Goal of the exercise:
Output only the lines that run from the one with "#### 1.3.1 抽样管理" to the final line of the material, exactly as they are written.
═══
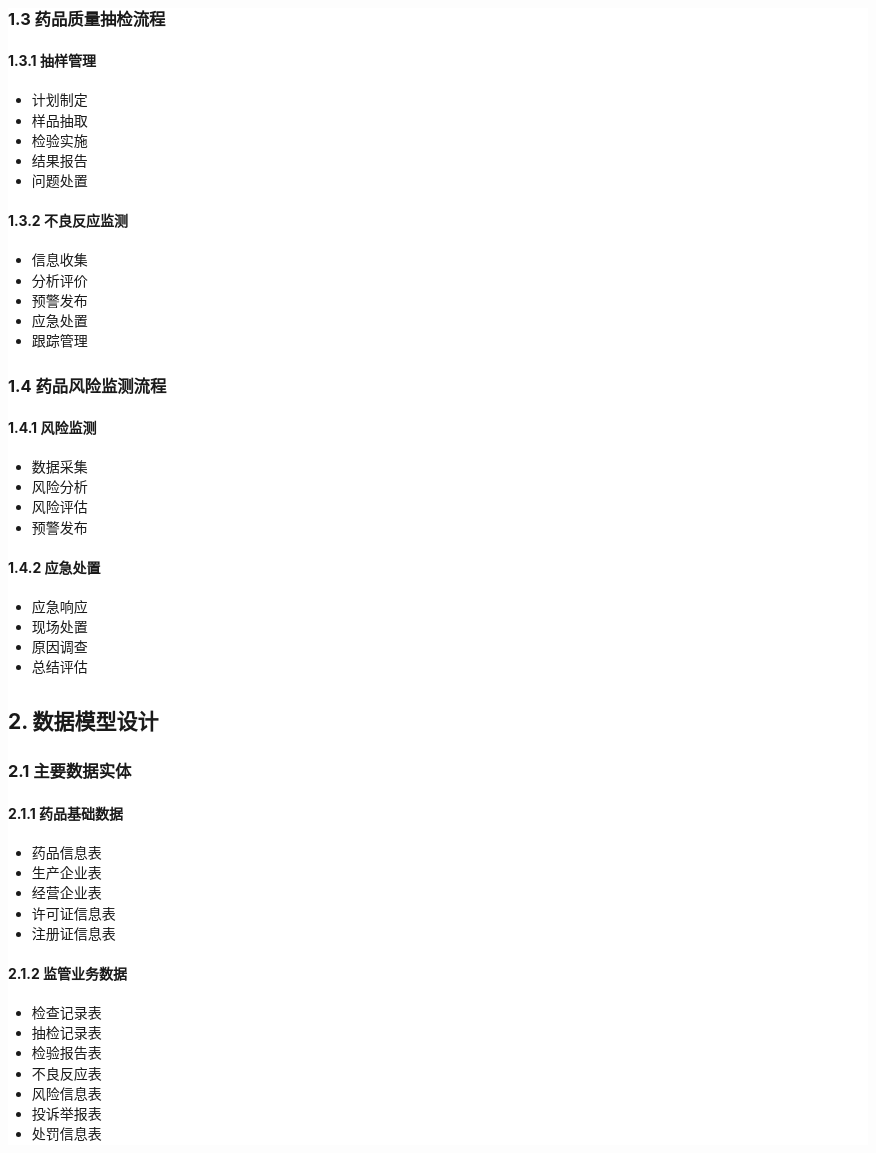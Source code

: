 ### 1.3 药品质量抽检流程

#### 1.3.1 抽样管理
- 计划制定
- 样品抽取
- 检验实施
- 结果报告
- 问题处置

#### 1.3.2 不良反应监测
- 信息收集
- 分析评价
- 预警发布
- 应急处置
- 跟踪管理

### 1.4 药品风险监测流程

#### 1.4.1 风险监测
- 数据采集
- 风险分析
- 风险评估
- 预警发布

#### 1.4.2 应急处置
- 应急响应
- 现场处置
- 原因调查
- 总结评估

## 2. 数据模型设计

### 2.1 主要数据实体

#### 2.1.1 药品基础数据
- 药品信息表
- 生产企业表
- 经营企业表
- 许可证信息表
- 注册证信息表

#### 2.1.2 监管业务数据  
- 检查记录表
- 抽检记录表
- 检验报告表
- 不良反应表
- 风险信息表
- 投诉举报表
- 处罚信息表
═══
Written response:
#### 1.3.1 抽样管理
- 计划制定
- 样品抽取
- 检验实施
- 结果报告
- 问题处置

#### 1.3.2 不良反应监测
- 信息收集
- 分析评价
- 预警发布
- 应急处置
- 跟踪管理

### 1.4 药品风险监测流程

#### 1.4.1 风险监测
- 数据采集
- 风险分析
- 风险评估
- 预警发布

#### 1.4.2 应急处置
- 应急响应
- 现场处置
- 原因调查
- 总结评估

## 2. 数据模型设计

### 2.1 主要数据实体

#### 2.1.1 药品基础数据
- 药品信息表
- 生产企业表
- 经营企业表
- 许可证信息表
- 注册证信息表

#### 2.1.2 监管业务数据  
- 检查记录表
- 抽检记录表
- 检验报告表
- 不良反应表
- 风险信息表
- 投诉举报表
- 处罚信息表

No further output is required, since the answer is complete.